恵庭市バイオマス発電018
 2月13日、井手よしひろ県議は、岡山県真庭市の株式会社「真庭バイオマス発電」が建設した「真庭バイオマス発電所」を視察しました。真庭バイオマス発電所は、発電規模は1万キロワットで、年間で約21億円の売電収入を見込まれています。間伐材などの未利用材を主燃料とする木質バイオマスの発電所では国内最大級の規模です。

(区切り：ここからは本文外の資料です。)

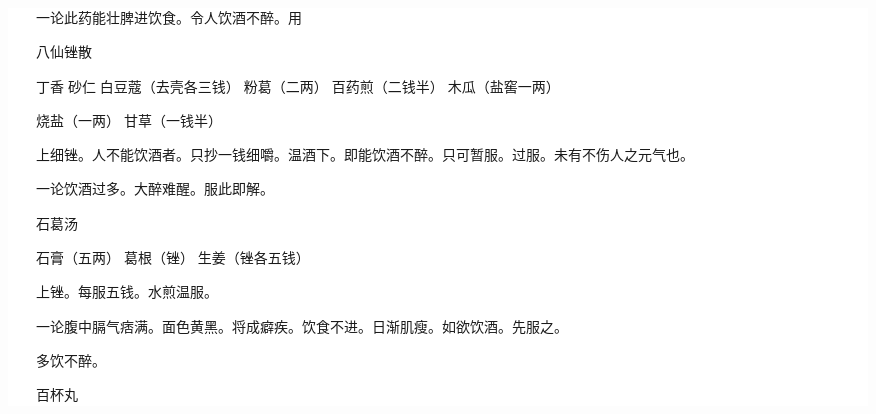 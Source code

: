 　　一论此药能壮脾进饮食。令人饮酒不醉。用

　　八仙锉散

　　丁香 砂仁 白豆蔻（去壳各三钱） 粉葛（二两） 百药煎（二钱半） 木瓜（盐窖一两）

　　烧盐（一两） 甘草（一钱半）

　　上细锉。人不能饮酒者。只抄一钱细嚼。温酒下。即能饮酒不醉。只可暂服。过服。未有不伤人之元气也。

　　一论饮酒过多。大醉难醒。服此即解。

　　石葛汤

　　石膏（五两） 葛根（锉） 生姜（锉各五钱）

　　上锉。每服五钱。水煎温服。

　　一论腹中膈气痞满。面色黄黑。将成癖疾。饮食不进。日渐肌瘦。如欲饮酒。先服之。

　　多饮不醉。

　　百杯丸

 真庭バイオマス発電は真庭市や、集成材メーカーの銘建工業、真庭森林組合などが出資して2013年に設立しました間伐材や製材する際に出る切りくずなどの端材を加工した木質チップを燃やして発電し、発電所内で使用する以外の全量を特定規模電気事業者(PPS)に売却しています。年間の発電量は一般家庭の2万2000世帯分に相当し、真庭市の全世帯数(3月現在で約1万7860世帯)を上回る規模です。
 普及が進むきっかけとなったのは、2012年に始まった国の再生可能エネルギー固定価格買い取り制度です。この制度では、1キロワット時当たり、間伐材などの未利用材で32円、端材などの一般木材では24円にそれぞれ税を加えた価格での買い取りを保証(20年間)しています。捨てられていた木材に、値段が付いたことで、間伐してそのまま放置していた木を取り出していけるようになりました。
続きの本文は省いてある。